→ **ASSIGNED TASK**:
The expected copy holds every entry exactly and none of the pictures.

→ **RECORDED INFORMATION**:

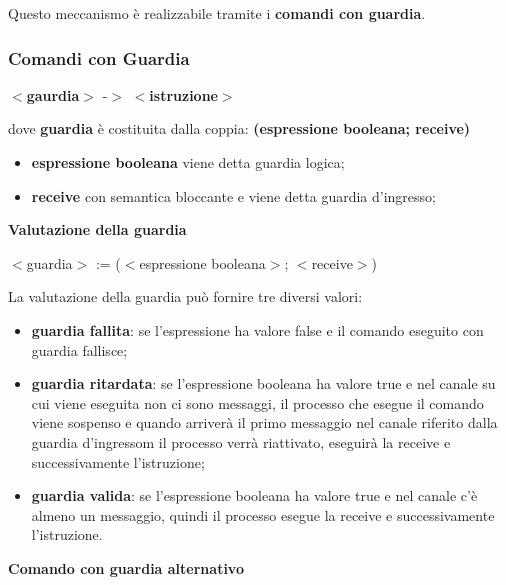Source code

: \documentclass{article}
\begin{document}
Questo meccanismo è realizzabile tramite i \textbf{comandi con guardia}.

\subsubsection{Comandi con Guardia}

\begin{center}
$<$\textbf{gaurdia}$>$ -$>$ $<$\textbf{istruzione}$>$
\end{center}

dove \textbf{guardia} è costituita dalla coppia: \textbf{(espressione booleana; receive)}
\begin{itemize}
    \item \textbf{espressione booleana} viene detta guardia logica;
    \item \textbf{receive} con semantica bloccante e viene detta guardia d'ingresso;
\end{itemize}

\vspace{5mm}
\textbf{Valutazione della guardia}

\vspace{3mm}
\begin{center}
$<$guardia$>$ := ($<$espressione booleana$>$; $<$receive$>$)
\end{center}

La valutazione della guardia può fornire tre diversi valori:
\begin{itemize}
    \item \textbf{guardia fallita}: se l'espressione ha valore false e il comando eseguito con guardia fallisce;
    \item \textbf{guardia ritardata}: se l'espressione booleana ha valore true e nel canale su cui viene eseguita non ci sono messaggi, il processo che esegue il comando viene sospenso
        e quando arriverà il primo messaggio nel canale riferito dalla guardia d'ingressom il processo verrà riattivato, eseguirà la receive e successivamente l'istruzione;
    \item \textbf{guardia valida}: se l'espressione booleana ha valore true e nel canale c'è almeno un messaggio, quindi il processo esegue la receive e successivamente l'istruzione.
\end{itemize}

\vspace{5mm}
\textbf{Comando con guardia alternativo}

\vspace{3mm}
\end{document}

→ **ANSWER BELOW**:
Source code

: \documentclass{article}
\begin{document}
Questo meccanismo è realizzabile tramite i \textbf{comandi con guardia}.

\subsubsection{Comandi con Guardia}

\begin{center}
$<$\textbf{gaurdia}$>$ -$>$ $<$\textbf{istruzione}$>$
\end{center}

dove \textbf{guardia} è costituita dalla coppia: \textbf{(espressione booleana; receive)}
\begin{itemize}
    \item \textbf{espressione booleana} viene detta guardia logica;
    \item \textbf{receive} con semantica bloccante e viene detta guardia d'ingresso;
\end{itemize}

\vspace{5mm}
\textbf{Valutazione della guardia}

\vspace{3mm}
\begin{center}
$<$guardia$>$ := ($<$espressione booleana$>$; $<$receive$>$)
\end{center}

La valutazione della guardia può fornire tre diversi valori:
\begin{itemize}
    \item \textbf{guardia fallita}: se l'espressione ha valore false e il comando eseguito con guardia fallisce;
    \item \textbf{guardia ritardata}: se l'espressione booleana ha valore true e nel canale su cui viene eseguita non ci sono messaggi, il processo che esegue il comando viene sospenso
        e quando arriverà il primo messaggio nel canale riferito dalla guardia d'ingressom il processo verrà riattivato, eseguirà la receive e successivamente l'istruzione;
    \item \textbf{guardia valida}: se l'espressione booleana ha valore true e nel canale c'è almeno un messaggio, quindi il processo esegue la receive e successivamente l'istruzione.
\end{itemize}

\vspace{5mm}
\textbf{Comando con guardia alternativo}

\vspace{3mm}
\end{document}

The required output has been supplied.